Lived there for six years, still have PR . . . we'll move back one day, it is a great city to live (unless you're the hooker and cheap beer type), educated people, safety anywhere, great food - Malay, Canto, Hokkien, S. Indian etc...  (beats the everyday Thai stuff hands down), low tax rates, clean, easily accessible and the list goes on. 

Expensive, yes.

----------


## plorf

Just a few questions for you connaiseurs out there, since a friend of mine will take an engineering job in Singapore in about a year:
-Most important: Beer! 200Bht can't possibly be the regular price at a supermarket, right ? We're far from being alcoholics, but a few after-work beers is just a tradition here. (a small beer, 33cl, costs 120bht and a large, 50cl, 150-180bht in a swiss pub, and we're one of the most expensive countries in general)
-nightlife: How expensive is clubbing really ? 
-salaries: will most likely depend on his negotiating skills, but what's the general
expat salary as compared to europe ? (I think he earns about 7-9'000 Dollar in Switzerland)
-appartments: what do you get in the city for roughly 30'000-50'000Bht ?
Or asked otherwise, what would you expect to pay for a nice 2bedroom furnished appartment with a living room & kitchen ? 
Thanks

----------


## Travelmate

^ you could also try posting in the Singapore forum and hopefully find what you are looking for.




> nightlife: How expensive is clubbing really ?


Gets very expensive. That what I found.





> appartments: what do you get in the city for roughly 30'000-50'000Bht ?


I would be prepared to pay toward the higher spectrum for a decent place. But then again alot of it depends on location. My 2 bedrooom pad in Sentosa costs me TB200,000 per month.

----------


## panama hat

Try: 

http://www.sgexpatforum.com/

----------


## TizMe

I moved to Sin about 12 months ago. Previously I was working in Brisbane.

Although I took a cut in gross salary, the tax rates here mean that there's quite a bit more in my take home pay.

I rent a furnished 1 bedroom apartment out in the east for $1,900 per month. For probably about $1,500 I could get a 2 bedroom HDB flat. The only real difference is that there wouldn't be gymnasium, pool, squash and tennis courts etc. To be honest I don't really use any of the facilities except for the pool.

Drinking out is really the only high priced thing here. A night out at the pub can be expensive, but at the food courts I pay $5 for a large bottle of Tiger.

Drinking at home is approx $15 for a 6 pack of Tiger beers.

----------


## plorf

Thanks for the info, I just thought Singapore might be a bit cheaper than this.. So I'm quite sure he'll ask for at least the same salary there like he has in Switzerland.
Will tell him about that forum as well, cheers !

----------


## slimboyfat

the only singapore forum you need is

www.sammyboyforum.com

----------


## Happyman

> More Little India:


Love it 
Got everything in Sing organised.
Even tell you where you can get a legover in Little India!!!

"HUMPS AHEAD" 

How very thoughtful of them !

 :smiley laughing:  :smiley laughing: 

( nice pics though - thanks )

----------


## Muadib

> My 2 bedrooom pad in Sentosa costs me *TB200,000 per month*.

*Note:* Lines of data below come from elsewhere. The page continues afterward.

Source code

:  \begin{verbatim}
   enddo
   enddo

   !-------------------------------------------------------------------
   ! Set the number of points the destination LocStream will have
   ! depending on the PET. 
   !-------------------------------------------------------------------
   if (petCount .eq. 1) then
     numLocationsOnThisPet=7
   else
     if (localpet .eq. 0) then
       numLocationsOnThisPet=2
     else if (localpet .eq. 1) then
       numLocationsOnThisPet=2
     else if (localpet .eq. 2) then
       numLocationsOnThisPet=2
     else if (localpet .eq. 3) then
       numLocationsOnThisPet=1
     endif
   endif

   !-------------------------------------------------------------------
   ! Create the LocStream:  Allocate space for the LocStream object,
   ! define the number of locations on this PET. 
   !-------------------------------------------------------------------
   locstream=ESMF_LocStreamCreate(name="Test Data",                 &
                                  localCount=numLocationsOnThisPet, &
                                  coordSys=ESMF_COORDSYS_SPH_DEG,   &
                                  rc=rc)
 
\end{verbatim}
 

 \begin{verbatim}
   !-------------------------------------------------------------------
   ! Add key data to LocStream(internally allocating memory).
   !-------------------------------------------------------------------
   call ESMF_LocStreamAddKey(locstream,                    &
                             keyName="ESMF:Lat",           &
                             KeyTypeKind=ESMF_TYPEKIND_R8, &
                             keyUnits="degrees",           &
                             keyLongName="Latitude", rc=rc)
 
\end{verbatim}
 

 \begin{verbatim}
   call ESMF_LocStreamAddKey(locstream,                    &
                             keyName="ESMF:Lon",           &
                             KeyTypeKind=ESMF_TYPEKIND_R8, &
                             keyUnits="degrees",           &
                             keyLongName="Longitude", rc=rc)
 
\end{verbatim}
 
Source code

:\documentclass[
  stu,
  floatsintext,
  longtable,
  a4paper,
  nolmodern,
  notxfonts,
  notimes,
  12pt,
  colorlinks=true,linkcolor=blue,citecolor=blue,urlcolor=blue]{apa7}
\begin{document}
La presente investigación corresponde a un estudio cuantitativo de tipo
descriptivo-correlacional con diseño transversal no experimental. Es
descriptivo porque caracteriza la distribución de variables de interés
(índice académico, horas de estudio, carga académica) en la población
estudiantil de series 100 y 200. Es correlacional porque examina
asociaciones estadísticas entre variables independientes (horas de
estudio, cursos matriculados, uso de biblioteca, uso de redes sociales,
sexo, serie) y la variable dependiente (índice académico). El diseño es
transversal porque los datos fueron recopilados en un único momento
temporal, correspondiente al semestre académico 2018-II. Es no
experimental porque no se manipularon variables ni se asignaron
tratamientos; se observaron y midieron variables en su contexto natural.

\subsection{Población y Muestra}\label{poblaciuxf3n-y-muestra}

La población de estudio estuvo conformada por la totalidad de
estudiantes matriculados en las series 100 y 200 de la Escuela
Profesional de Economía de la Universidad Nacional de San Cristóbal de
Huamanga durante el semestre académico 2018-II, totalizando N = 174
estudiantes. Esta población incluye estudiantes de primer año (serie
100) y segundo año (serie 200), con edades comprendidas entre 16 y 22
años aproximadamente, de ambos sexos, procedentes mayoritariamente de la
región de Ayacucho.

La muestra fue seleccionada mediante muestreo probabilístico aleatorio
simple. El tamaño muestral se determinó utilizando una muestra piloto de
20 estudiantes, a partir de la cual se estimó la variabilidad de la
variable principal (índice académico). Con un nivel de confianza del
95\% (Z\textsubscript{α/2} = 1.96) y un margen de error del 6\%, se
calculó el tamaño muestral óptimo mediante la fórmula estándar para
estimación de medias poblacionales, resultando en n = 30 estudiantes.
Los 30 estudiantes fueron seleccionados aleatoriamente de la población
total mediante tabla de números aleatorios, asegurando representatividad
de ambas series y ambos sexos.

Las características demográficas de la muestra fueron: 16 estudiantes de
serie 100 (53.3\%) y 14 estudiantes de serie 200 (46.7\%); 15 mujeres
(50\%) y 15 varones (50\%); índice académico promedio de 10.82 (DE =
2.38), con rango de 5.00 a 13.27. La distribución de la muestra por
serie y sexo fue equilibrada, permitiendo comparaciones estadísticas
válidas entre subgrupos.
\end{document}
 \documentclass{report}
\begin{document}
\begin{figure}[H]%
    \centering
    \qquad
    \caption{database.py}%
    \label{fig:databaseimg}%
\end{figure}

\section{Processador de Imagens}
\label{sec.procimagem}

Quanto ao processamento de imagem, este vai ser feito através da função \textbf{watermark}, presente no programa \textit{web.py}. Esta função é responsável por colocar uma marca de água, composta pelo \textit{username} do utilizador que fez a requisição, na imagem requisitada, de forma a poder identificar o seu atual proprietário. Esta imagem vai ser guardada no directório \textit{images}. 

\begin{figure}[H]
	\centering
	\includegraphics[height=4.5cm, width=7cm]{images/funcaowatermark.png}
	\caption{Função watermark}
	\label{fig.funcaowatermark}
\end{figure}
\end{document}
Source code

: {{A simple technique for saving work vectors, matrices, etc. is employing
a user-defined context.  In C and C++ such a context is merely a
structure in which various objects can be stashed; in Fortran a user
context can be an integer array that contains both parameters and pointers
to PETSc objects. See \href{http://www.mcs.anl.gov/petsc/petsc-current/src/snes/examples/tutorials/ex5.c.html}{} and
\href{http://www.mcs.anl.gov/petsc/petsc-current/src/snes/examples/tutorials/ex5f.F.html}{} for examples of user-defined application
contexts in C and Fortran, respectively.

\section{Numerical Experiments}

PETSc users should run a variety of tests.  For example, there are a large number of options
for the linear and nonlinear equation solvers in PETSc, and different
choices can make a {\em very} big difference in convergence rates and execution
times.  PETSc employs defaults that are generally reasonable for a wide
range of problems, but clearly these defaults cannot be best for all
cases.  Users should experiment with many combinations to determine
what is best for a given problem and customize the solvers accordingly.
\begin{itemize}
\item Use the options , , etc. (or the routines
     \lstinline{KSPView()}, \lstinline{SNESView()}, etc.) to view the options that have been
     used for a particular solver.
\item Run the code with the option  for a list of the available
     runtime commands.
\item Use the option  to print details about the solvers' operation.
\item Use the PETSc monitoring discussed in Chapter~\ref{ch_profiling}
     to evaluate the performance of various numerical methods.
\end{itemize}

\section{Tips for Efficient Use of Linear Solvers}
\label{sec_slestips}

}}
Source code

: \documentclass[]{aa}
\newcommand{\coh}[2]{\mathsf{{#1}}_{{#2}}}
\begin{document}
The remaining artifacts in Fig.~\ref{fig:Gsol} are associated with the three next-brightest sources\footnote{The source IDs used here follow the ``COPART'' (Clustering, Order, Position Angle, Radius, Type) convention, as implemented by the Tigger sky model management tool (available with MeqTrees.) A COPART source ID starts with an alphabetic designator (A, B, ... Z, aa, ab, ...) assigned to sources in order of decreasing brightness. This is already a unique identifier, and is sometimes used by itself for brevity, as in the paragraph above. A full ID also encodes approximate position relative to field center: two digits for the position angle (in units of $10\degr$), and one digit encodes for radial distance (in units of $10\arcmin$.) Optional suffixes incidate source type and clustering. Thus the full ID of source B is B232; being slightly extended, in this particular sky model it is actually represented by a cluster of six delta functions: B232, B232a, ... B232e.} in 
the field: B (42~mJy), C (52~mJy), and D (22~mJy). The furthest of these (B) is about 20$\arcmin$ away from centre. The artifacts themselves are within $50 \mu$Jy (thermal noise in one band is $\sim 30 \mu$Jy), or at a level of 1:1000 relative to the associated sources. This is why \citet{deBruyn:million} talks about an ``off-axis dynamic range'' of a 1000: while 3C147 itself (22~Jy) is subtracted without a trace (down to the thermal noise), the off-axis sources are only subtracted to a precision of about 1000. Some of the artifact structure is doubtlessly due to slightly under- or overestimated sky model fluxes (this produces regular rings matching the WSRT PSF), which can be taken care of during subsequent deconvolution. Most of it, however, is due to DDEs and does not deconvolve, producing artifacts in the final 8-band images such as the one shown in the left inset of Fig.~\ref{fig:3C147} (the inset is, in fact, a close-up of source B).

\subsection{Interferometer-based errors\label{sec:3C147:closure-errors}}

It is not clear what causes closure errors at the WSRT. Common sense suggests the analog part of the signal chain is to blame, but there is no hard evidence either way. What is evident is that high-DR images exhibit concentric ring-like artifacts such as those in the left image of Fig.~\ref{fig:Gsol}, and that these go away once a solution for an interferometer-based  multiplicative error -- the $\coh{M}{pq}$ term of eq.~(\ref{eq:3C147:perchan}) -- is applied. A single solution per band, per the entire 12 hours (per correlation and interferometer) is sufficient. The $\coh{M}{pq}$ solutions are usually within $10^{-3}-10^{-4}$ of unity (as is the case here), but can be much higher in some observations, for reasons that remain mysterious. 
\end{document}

Is this an accurate figure??? Seems way over the top for even a jacked-up expat rate...

----------


## panama hat

If it is house in the newly-completed waterside residences . . . yes it's quite normal and not jacked up for expats.

We have a friend, an American in the oil business, who recently bought a place there for well over 3 million Sing. 

I felt quite inadequate paying 3k/month for mine . . .

----------


## plorf

^From what I could gather from the girl I met in Singapore, appartments are indeed far too expensive, reason why many post-graders still seem to prefer staying in Hotel Mama long after they got their first job. One of the reasons that put me off working in Singapore in the future tbh.

----------


## slimboyfat

Just sold my 4 room HDB flat for S$400,000 yesterday.

Well my wife's actually.

----------


## panama hat

^ Nice price for an HDB.  May I ask the location?

----------


## slimboyfat

Shunfu Road. Just next to the Marymount MRT station which opens this month.

----------


## panama hat

Nice . . . and the opening of the MRT helped the price, of course.

----------


## BenDoverMax

Singapore... damn expensive place.

sooo many Filipina ladies, or was it the area in the city I was in????

----------


## panama hat

It's the area, unless you're talking about maids.

----------


## ClaraLondon

Hi there,

wonderful pics!! i never go to Singapore. I am making a plan to go there. Really cool place. Just wanted to see soon. :smiley laughing:

----------


## slimboyfat

> Hi there,
> 
> wonderful pics!! i never go to Singapore. I am making a plan to go there. Really cool place. Just wanted to see soon.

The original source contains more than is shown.